Por qué no siempre después de la tormenta llega la calma…
Alberto Catalán Bastida
17 de octubre
El viejo refrán dice que “después de la tormenta siempre llega la calma”, pero en México, la realidad una vez más desmiente la sabiduría popular. Las lluvias torrenciales que azotaron recientemente a los estados de Veracruz, Hidalgo, San Luis Potosí y Puebla dejaron un rastro de destrucción, pérdidas humanas y desolación. Sin embargo, lo más lamentable no fue solo la fuerza del fenómeno natural, sino la evidente incapacidad del gobierno para responder con eficacia, sensibilidad y coordinación.
La naturaleza mostró su furia, pero fue la negligencia institucional la que terminó por agravar la tragedia. Ríos desbordados, comunidades enteras incomunicadas, familias desplazadas y cientos de personas que aún buscan a sus seres queridos. En lugar de una respuesta inmediata y articulada, lo que observamos fue un gobierno federal desorientado, gobiernos estatales rebasados y autoridades municipales sin recursos ni respaldo.
La presidenta Claudia Sheinbaum quedó expuesta en uno de sus momentos más críticos. La falta de una estrategia clara, la ausencia de liderazgo y la lentitud en la toma de decisiones mostraron a una mandataria superada por las circunstancias.
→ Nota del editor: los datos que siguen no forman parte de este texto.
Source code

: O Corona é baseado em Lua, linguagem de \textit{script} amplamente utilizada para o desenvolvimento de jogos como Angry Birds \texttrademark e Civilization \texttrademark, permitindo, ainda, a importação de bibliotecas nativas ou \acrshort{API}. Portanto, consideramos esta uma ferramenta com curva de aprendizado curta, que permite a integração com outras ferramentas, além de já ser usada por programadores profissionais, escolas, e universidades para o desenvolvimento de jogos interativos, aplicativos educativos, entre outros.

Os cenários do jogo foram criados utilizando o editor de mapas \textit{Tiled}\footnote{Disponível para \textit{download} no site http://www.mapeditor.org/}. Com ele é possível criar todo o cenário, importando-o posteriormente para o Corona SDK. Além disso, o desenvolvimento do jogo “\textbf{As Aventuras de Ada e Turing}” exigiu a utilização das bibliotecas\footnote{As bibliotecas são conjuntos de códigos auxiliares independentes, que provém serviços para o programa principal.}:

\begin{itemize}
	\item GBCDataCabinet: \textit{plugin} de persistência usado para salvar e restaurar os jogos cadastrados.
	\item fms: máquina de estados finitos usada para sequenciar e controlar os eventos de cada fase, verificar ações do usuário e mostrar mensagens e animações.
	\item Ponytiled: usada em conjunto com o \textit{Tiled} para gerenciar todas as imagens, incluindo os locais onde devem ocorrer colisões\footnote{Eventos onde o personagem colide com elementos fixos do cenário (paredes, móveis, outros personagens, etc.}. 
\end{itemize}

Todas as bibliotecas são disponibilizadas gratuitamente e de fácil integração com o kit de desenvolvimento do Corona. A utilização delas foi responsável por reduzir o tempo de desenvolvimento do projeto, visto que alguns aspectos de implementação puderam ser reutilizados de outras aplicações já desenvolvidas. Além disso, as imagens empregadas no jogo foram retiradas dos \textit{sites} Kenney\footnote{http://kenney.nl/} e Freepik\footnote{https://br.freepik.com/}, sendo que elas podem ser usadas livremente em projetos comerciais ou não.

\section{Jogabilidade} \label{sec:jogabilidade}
A ello se sumó el intento de justificar la ineficiencia con el argumento de que las lluvias fueron “sorpresivas”, cuando las alertas meteorológicas estaban emitidas con varios días de anticipación.
La desaparición del FONDEN, decisión tomada en el gobierno de López Obrador bajo la promesa de que “no hacía falta un fideicomiso para ayudar al pueblo”, hoy cobra factura. Ese fondo era un instrumento esencial para actuar con rapidez, liberar recursos y atender emergencias sin trámites burocráticos. Hoy, sin ese mecanismo, las ayudas tardan, los apoyos no llegan, y los damnificados quedan a merced de la buena voluntad política.
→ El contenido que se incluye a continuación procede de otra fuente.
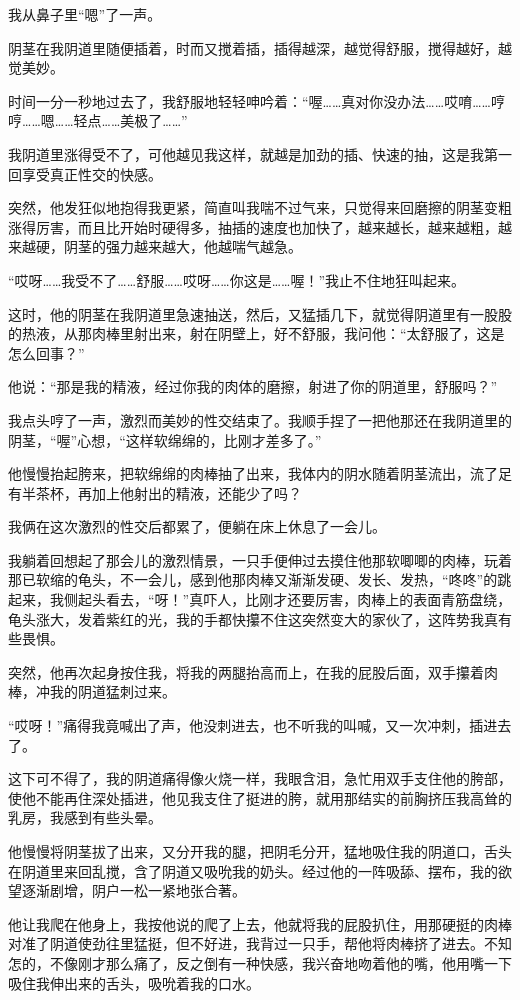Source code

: \documentclass[12pt,UTF8]{ctexbook}
\begin{document}
我从鼻子里“嗯”了一声。

阴茎在我阴道里随便插着，时而又搅着插，插得越深，越觉得舒服，搅得越好，越觉美妙。

时间一分一秒地过去了，我舒服地轻轻呻吟着：“喔……真对你没办法……哎唷……哼哼……嗯……轻点……美极了……”

我阴道里涨得受不了，可他越见我这样，就越是加劲的插、快速的抽，这是我第一回享受真正性交的快感。

突然，他发狂似地抱得我更紧，简直叫我喘不过气来，只觉得来回磨擦的阴茎变粗涨得厉害，而且比开始时硬得多，抽插的速度也加快了，越来越长，越来越粗，越来越硬，阴茎的强力越来越大，他越喘气越急。

“哎呀……我受不了……舒服……哎呀……你这是……喔！”我止不住地狂叫起来。

这时，他的阴茎在我阴道里急速抽送，然后，又猛插几下，就觉得阴道里有一股股的热液，从那肉棒里射出来，射在阴壁上，好不舒服，我问他：“太舒服了，这是怎么回事？”

他说：“那是我的精液，经过你我的肉体的磨擦，射进了你的阴道里，舒服吗？”

我点头哼了一声，激烈而美妙的性交结束了。我顺手捏了一把他那还在我阴道里的阴茎，“喔”心想，“这样软绵绵的，比刚才差多了。”

他慢慢抬起胯来，把软绵绵的肉棒抽了出来，我体内的阴水随着阴茎流出，流了足有半茶杯，再加上他射出的精液，还能少了吗？

我俩在这次激烈的性交后都累了，便躺在床上休息了一会儿。

我躺着回想起了那会儿的激烈情景，一只手便伸过去摸住他那软唧唧的肉棒，玩着那已软缩的龟头，不一会儿，感到他那肉棒又渐渐发硬、发长、发热，“咚咚”的跳起来，我侧起头看去，“呀！”真吓人，比刚才还要厉害，肉棒上的表面青筋盘绕，龟头涨大，发着紫红的光，我的手都快攥不住这突然变大的家伙了，这阵势我真有些畏惧。

突然，他再次起身按住我，将我的两腿抬高而上，在我的屁股后面，双手攥着肉棒，冲我的阴道猛刺过来。

“哎呀！”痛得我竟喊出了声，他没刺进去，也不听我的叫喊，又一次冲刺，插进去了。

这下可不得了，我的阴道痛得像火烧一样，我眼含泪，急忙用双手支住他的胯部，使他不能再住深处插进，他见我支住了挺进的胯，就用那结实的前胸挤压我高耸的乳房，我感到有些头晕。

他慢慢将阴茎拔了出来，又分开我的腿，把阴毛分开，猛地吸住我的阴道口，舌头在阴道里来回乱搅，含了阴道又吸吮我的奶头。经过他的一阵吸舔、摆布，我的欲望逐渐剧增，阴户一松一紧地张合著。

他让我爬在他身上，我按他说的爬了上去，他就将我的屁股扒住，用那硬挺的肉棒对准了阴道使劲往里猛挺，但不好进，我背过一只手，帮他将肉棒挤了进去。不知怎的，不像刚才那么痛了，反之倒有一种快感，我兴奋地吻着他的嘴，他用嘴一下吸住我伸出来的舌头，吸吮着我的口水。
\end{document}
La llamada Cuarta Transformación vuelve a exhibir su rostro más crudo: la improvisación, la falta de previsión y la incapacidad de reconocer errores. Frente a la tragedia, el discurso se impone sobre la acción y la propaganda sobre la empatía.
En las zonas afectadas no hay calma. Hay incertidumbre, dolor y enojo. Hay familias que siguen buscando a sus desaparecidos, comunidades que reclaman una cifra real de víctimas y estados que enfrentan daños a su infraestructura que difícilmente podrán reparar.
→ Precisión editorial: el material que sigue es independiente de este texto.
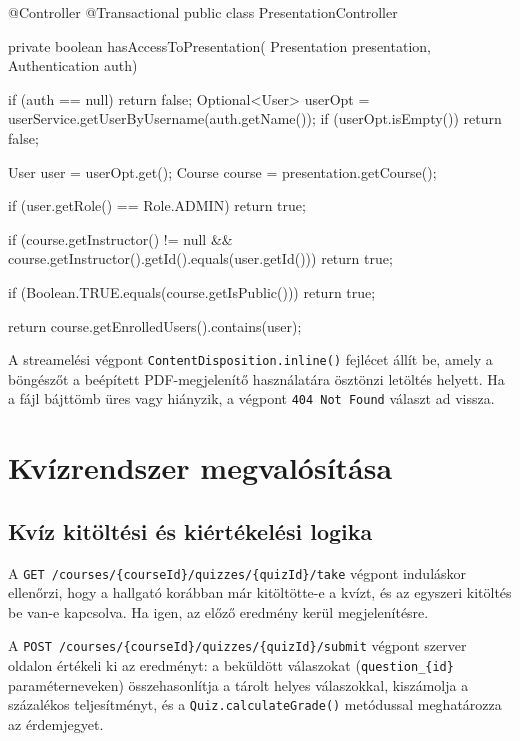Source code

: \begin{java}[caption={PDF tartalom streamelése és hozzáférés-ellenőrzés},label=java:presentaccess]
@Controller
@Transactional
public class PresentationController {

    private boolean hasAccessToPresentation(
            Presentation presentation, Authentication auth) {
        if (auth == null) return false;
        Optional<User> userOpt =
                userService.getUserByUsername(auth.getName());
        if (userOpt.isEmpty()) return false;

        User   user   = userOpt.get();
        Course course = presentation.getCourse();

        if (user.getRole() == Role.ADMIN) return true;

        if (course.getInstructor() != null
                && course.getInstructor().getId().equals(user.getId()))
            return true;

        if (Boolean.TRUE.equals(course.getIsPublic())) return true;

        return course.getEnrolledUsers().contains(user);
    }
}
\end{java}

A streamelési végpont \texttt{ContentDisposition.inline()} fejlécet állít be, amely a böngészőt a beépített PDF-megjelenítő használatára ösztönzi letöltés helyett. Ha a fájl bájttömb üres vagy hiányzik, a végpont \texttt{404 Not Found} választ ad vissza.

\section{Kvízrendszer megvalósítása}

\subsection{Kvíz kitöltési és kiértékelési logika}

A \texttt{GET /courses/\{courseId\}/quizzes/\{quizId\}/take} végpont induláskor ellenőrzi, hogy a hallgató korábban már kitöltötte-e a kvízt, és az egyszeri kitöltés be van-e kapcsolva. Ha igen, az előző eredmény kerül megjelenítésre.

A \texttt{POST /courses/\{courseId\}/quizzes/\{quizId\}/submit} végpont szerver oldalon értékeli ki az eredményt: a beküldött válaszokat (\texttt{question\_\{id\}} paraméterneveken) összehasonlítja a tárolt helyes válaszokkal, kiszámolja a százalékos teljesítményt, és a \texttt{Quiz.calculateGrade()} metódussal meghatározza az érdemjegyet.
Esta vez, la tormenta no trajo calma. Trajo consigo una lección dolorosa: cuando los gobiernos son incapaces de anticiparse y responder con humanidad, la naturaleza no solo destruye caminos y casas, también arrasa con la confianza de un pueblo que se siente abandonado.
Porque en el México de hoy, después de la tormenta, lo único que queda es la pregunta: ¿quién responderá por tanta indolencia?
“El desastre no fue solo natural, también institucional.”